§ WHAT THE TASK REQUIRES:
While you copy the lines below, skip the pictures and keep the rest exact.

Stored data entries:
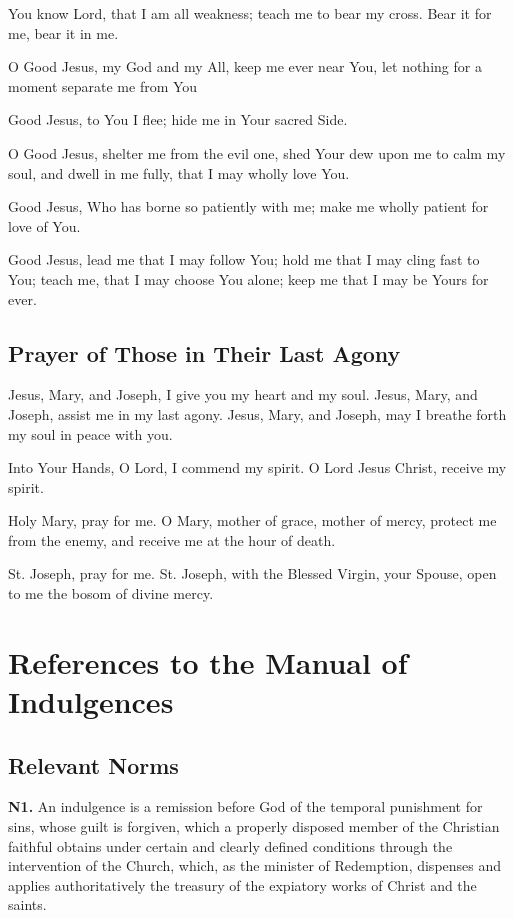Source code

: \documentclass[12pt]{article}
\newif\ifxetexorluatex
\newcommand{\prayertitle}[1]{\subsection{#1}}
\newcommand{\sectionsign}{%
	\ifxetexorluatex%
		{\setmainfont{Times New Roman}§}%
	\else%
		§
	\fi
}
\begin{document}
You know Lord, that I am all weakness; teach me to bear my cross.
Bear it for me, bear it in me.

O Good Jesus, my God and my All, keep me ever near You, let nothing for a moment separate me from You

Good Jesus, to You I flee;
hide me in Your sacred Side.

O Good Jesus, shelter me from the evil one, shed Your dew upon me to calm my soul, and dwell in me fully, that I may wholly love You.

Good Jesus, Who has borne so patiently with me;
make me wholly patient for love of You.

Good Jesus, lead me that I may follow You; hold me that I may cling fast to You;
teach me, that I may choose You alone; keep me that I may be Yours for ever.

\prayertitle{Prayer of Those in Their Last Agony}
Jesus, Mary, and Joseph, I give you my heart and my soul.
Jesus, Mary, and Joseph, assist me in my last agony.
Jesus, Mary, and Joseph, may I breathe forth my soul in peace with you.

Into Your Hands, O Lord, I commend my spirit.
O Lord Jesus Christ, receive my spirit.

Holy Mary, pray for me.
O Mary, mother of grace, mother of mercy, protect me from the enemy, and receive me at the hour of death.

St. Joseph, pray for me.
St. Joseph, with the Blessed Virgin, your Spouse, open to me the bosom of divine mercy.


\newpage
\appendix
\section{References to the Manual of Indulgences}
\subsection{Relevant Norms}
\newcommand{\norm}[1]{\textbf{N#1.}\newline}
\newcommand{\subnorm}[1]{\sectionsign{}#1.}
\norm{1}
An indulgence is a remission before God of the temporal punishment for sins, whose guilt is forgiven, which a properly disposed member of the Christian faithful obtains under certain and clearly defined conditions through the intervention of the Church, which, as the minister of Redemption, dispenses and applies authoritatively the treasury of the expiatory works of Christ and the saints.
\end{document}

§ OUTPUT FOR THIS TASK:
Source code

: \documentclass[12pt]{article}
\newif\ifxetexorluatex
\newcommand{\prayertitle}[1]{\subsection{#1}}
\newcommand{\sectionsign}{%
	\ifxetexorluatex%
		{\setmainfont{Times New Roman}§}%
	\else%
		§
	\fi
}
\begin{document}
You know Lord, that I am all weakness; teach me to bear my cross.
Bear it for me, bear it in me.

O Good Jesus, my God and my All, keep me ever near You, let nothing for a moment separate me from You

Good Jesus, to You I flee;
hide me in Your sacred Side.

O Good Jesus, shelter me from the evil one, shed Your dew upon me to calm my soul, and dwell in me fully, that I may wholly love You.

Good Jesus, Who has borne so patiently with me;
make me wholly patient for love of You.

Good Jesus, lead me that I may follow You; hold me that I may cling fast to You;
teach me, that I may choose You alone; keep me that I may be Yours for ever.

\prayertitle{Prayer of Those in Their Last Agony}
Jesus, Mary, and Joseph, I give you my heart and my soul.
Jesus, Mary, and Joseph, assist me in my last agony.
Jesus, Mary, and Joseph, may I breathe forth my soul in peace with you.

Into Your Hands, O Lord, I commend my spirit.
O Lord Jesus Christ, receive my spirit.

Holy Mary, pray for me.
O Mary, mother of grace, mother of mercy, protect me from the enemy, and receive me at the hour of death.

St. Joseph, pray for me.
St. Joseph, with the Blessed Virgin, your Spouse, open to me the bosom of divine mercy.


\newpage
\appendix
\section{References to the Manual of Indulgences}
\subsection{Relevant Norms}
\newcommand{\norm}[1]{\textbf{N#1.}\newline}
\newcommand{\subnorm}[1]{\sectionsign{}#1.}
\norm{1}
An indulgence is a remission before God of the temporal punishment for sins, whose guilt is forgiven, which a properly disposed member of the Christian faithful obtains under certain and clearly defined conditions through the intervention of the Church, which, as the minister of Redemption, dispenses and applies authoritatively the treasury of the expiatory works of Christ and the saints.
\end{document}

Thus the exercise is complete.